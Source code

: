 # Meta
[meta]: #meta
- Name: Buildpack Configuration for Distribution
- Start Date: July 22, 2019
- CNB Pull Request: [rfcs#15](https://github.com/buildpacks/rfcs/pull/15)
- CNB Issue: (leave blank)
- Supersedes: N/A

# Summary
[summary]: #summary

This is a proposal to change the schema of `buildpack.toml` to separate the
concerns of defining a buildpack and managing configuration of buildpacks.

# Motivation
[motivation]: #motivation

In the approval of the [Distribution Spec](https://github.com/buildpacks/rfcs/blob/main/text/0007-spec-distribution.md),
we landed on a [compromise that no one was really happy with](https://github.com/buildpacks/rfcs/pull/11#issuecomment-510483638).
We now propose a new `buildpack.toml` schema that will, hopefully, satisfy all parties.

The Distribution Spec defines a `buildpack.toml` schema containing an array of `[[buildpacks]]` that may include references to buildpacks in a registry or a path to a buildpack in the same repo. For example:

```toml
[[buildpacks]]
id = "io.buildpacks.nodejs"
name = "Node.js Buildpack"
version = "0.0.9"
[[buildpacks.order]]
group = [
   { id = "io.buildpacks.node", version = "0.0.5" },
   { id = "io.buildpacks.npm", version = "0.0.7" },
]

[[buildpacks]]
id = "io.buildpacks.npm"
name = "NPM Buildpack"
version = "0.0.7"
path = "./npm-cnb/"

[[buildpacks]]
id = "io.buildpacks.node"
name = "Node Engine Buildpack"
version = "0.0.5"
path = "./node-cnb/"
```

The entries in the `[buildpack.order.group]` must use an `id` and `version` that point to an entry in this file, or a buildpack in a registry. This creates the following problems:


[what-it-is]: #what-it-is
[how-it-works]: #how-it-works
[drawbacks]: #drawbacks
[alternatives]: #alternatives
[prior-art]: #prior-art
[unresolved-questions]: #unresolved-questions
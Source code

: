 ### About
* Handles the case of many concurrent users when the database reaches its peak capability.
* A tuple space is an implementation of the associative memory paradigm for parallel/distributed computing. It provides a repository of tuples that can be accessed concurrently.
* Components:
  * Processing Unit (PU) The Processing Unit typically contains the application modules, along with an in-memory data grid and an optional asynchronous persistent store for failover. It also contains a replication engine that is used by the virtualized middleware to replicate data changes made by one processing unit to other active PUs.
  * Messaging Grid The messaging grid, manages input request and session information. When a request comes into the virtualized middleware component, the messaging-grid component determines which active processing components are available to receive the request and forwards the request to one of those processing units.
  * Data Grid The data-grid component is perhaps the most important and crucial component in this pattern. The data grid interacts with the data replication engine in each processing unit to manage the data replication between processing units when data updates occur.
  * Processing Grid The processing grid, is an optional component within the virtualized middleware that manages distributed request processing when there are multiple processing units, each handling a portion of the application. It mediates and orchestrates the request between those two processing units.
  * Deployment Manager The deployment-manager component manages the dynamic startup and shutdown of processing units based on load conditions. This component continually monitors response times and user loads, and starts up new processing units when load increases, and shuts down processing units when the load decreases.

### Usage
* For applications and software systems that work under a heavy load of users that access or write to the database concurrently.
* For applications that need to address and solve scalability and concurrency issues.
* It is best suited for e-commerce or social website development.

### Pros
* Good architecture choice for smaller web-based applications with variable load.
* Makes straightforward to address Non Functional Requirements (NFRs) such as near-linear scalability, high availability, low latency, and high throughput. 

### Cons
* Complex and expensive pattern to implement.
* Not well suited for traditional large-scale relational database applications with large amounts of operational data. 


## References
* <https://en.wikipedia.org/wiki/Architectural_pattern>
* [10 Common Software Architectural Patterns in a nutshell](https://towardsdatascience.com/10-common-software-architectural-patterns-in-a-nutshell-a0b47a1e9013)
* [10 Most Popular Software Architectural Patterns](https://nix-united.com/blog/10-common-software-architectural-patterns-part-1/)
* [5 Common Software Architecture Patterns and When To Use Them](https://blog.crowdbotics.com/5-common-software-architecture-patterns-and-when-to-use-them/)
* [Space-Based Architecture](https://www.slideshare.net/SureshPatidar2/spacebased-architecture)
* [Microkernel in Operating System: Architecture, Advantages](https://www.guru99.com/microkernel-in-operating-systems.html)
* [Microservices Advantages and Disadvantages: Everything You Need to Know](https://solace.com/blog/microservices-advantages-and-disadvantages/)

--

▸ PROBLEM
From the entries, copy every line in which the word "blog" occurs.

▸ RESULT OF THE TASK
* [10 Most Popular Software Architectural Patterns](https://nix-united.com/blog/10-common-software-architectural-patterns-part-1/)
* [5 Common Software Architecture Patterns and When To Use Them](https://blog.crowdbotics.com/5-common-software-architecture-patterns-and-when-to-use-them/)
* [Microservices Advantages and Disadvantages: Everything You Need to Know](https://solace.com/blog/microservices-advantages-and-disadvantages/)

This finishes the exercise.